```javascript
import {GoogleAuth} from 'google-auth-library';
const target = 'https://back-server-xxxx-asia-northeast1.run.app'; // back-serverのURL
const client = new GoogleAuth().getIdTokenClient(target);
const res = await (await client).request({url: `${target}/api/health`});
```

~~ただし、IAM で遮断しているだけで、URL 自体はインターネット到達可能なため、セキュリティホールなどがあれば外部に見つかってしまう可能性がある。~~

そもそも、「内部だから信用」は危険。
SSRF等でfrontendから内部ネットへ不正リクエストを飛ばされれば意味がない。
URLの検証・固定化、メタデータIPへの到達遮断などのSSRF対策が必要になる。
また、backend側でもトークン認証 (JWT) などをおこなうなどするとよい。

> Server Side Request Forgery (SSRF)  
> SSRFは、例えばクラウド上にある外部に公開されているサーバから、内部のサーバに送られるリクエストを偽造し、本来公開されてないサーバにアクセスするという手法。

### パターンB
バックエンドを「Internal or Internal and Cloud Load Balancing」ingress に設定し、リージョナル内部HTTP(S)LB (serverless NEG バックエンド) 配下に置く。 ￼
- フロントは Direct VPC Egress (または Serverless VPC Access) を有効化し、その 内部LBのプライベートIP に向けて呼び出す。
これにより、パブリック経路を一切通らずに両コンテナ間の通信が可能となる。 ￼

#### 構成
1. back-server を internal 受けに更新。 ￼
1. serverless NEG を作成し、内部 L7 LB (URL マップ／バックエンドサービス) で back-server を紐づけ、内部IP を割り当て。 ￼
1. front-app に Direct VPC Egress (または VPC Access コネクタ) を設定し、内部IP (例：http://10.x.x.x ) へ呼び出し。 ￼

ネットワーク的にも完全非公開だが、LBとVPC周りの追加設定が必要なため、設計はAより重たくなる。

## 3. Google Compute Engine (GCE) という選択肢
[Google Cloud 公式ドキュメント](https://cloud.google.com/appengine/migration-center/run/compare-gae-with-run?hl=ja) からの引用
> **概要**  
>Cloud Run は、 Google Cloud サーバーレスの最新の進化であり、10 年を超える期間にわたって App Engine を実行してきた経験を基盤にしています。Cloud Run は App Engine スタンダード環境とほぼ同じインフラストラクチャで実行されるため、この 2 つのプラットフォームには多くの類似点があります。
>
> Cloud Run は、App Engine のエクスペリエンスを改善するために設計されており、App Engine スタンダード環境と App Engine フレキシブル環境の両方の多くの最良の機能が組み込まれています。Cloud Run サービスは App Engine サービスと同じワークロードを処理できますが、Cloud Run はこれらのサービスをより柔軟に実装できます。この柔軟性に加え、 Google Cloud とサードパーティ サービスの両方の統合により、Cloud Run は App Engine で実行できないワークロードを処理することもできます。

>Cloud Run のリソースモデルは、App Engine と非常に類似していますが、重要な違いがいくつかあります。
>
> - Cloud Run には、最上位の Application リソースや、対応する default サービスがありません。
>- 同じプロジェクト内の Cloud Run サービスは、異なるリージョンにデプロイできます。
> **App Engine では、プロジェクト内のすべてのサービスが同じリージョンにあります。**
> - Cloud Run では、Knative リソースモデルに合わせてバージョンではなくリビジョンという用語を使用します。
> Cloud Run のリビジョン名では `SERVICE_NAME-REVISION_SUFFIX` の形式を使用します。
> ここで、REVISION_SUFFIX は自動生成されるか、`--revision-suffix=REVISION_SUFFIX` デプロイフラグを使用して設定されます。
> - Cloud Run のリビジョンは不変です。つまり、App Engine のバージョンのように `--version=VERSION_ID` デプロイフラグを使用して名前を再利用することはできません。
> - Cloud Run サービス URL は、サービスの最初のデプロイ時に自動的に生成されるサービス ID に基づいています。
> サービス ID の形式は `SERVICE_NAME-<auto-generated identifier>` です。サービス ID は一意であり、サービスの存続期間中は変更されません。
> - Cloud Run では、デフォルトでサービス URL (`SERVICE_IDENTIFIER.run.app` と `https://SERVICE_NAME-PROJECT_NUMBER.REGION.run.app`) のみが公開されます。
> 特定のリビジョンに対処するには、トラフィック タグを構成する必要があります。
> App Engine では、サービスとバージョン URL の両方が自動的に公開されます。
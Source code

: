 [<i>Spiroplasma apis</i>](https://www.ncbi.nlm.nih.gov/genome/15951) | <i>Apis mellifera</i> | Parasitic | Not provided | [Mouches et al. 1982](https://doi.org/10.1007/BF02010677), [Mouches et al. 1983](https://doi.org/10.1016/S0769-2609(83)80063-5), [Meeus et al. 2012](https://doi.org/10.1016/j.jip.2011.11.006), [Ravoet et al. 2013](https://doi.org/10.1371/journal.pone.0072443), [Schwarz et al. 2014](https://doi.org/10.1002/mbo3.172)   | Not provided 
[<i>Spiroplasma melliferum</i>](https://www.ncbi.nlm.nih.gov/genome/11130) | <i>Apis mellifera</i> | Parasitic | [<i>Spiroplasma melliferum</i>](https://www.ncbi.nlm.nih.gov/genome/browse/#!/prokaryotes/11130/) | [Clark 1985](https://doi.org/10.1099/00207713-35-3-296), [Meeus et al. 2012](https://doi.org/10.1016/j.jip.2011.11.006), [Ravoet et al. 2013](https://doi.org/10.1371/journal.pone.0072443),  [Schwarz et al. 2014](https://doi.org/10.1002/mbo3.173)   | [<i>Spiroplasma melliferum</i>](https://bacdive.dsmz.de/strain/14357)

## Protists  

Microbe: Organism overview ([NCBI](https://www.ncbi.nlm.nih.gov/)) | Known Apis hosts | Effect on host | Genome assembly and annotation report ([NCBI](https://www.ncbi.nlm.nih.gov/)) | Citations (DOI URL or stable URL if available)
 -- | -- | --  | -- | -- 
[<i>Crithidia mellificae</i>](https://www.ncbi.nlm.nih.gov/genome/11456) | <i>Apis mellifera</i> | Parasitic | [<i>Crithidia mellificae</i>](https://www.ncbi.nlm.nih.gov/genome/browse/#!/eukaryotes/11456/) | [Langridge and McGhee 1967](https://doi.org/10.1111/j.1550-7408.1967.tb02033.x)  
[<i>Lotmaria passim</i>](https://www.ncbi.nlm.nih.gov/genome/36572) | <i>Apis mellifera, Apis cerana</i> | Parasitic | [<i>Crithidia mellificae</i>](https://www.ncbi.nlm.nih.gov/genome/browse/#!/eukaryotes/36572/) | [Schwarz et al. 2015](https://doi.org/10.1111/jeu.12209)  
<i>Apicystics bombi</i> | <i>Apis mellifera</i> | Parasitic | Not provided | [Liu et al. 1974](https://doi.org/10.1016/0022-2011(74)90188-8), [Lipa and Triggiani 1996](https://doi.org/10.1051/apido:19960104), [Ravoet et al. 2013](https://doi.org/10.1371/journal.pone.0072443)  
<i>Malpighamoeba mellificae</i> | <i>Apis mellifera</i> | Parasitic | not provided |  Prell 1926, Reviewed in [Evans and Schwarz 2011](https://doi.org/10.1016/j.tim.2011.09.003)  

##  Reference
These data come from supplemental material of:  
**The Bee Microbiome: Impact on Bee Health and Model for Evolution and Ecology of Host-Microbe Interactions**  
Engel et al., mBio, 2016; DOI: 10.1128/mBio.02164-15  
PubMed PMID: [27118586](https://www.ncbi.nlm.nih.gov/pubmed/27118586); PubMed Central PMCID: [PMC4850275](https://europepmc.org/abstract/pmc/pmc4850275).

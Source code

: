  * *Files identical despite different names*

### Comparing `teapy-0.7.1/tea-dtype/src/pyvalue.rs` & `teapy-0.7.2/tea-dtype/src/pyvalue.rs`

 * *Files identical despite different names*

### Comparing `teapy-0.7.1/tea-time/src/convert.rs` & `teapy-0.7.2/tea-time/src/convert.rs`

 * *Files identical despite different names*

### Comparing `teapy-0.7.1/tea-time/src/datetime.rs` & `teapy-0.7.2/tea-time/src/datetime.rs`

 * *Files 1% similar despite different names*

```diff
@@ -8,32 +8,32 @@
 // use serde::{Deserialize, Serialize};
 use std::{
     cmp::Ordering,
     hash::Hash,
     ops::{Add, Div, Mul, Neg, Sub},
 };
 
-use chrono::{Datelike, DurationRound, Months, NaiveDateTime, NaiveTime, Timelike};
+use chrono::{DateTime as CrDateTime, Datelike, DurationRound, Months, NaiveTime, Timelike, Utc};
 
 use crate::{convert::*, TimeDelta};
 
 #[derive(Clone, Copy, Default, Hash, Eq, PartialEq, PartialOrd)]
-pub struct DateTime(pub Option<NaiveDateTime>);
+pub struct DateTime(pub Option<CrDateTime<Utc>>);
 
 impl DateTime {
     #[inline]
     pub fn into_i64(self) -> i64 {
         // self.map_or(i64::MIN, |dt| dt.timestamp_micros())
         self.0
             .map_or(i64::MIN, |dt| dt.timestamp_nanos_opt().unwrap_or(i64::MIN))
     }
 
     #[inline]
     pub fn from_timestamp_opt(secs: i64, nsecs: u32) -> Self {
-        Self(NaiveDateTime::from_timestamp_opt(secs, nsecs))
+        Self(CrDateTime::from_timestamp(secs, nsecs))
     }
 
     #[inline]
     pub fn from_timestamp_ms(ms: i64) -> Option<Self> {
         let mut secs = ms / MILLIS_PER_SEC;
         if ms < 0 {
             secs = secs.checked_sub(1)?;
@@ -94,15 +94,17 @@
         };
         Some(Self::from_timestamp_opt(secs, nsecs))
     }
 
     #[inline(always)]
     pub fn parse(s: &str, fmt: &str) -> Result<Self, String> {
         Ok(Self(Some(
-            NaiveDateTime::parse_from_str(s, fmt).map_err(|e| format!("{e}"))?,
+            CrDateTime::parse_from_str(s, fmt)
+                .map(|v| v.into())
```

▶ [YOUR GOAL] Each line from the top of the entries above through the line containing "そもそも、「内部だから信用」は危険。" must be transcribed exactly, and no other line may appear.

▶ [EXERCISE ANSWER]
```javascript
import {GoogleAuth} from 'google-auth-library';
const target = 'https://back-server-xxxx-asia-northeast1.run.app'; // back-serverのURL
const client = new GoogleAuth().getIdTokenClient(target);
const res = await (await client).request({url: `${target}/api/health`});
```

~~ただし、IAM で遮断しているだけで、URL 自体はインターネット到達可能なため、セキュリティホールなどがあれば外部に見つかってしまう可能性がある。~~

そもそも、「内部だから信用」は危険。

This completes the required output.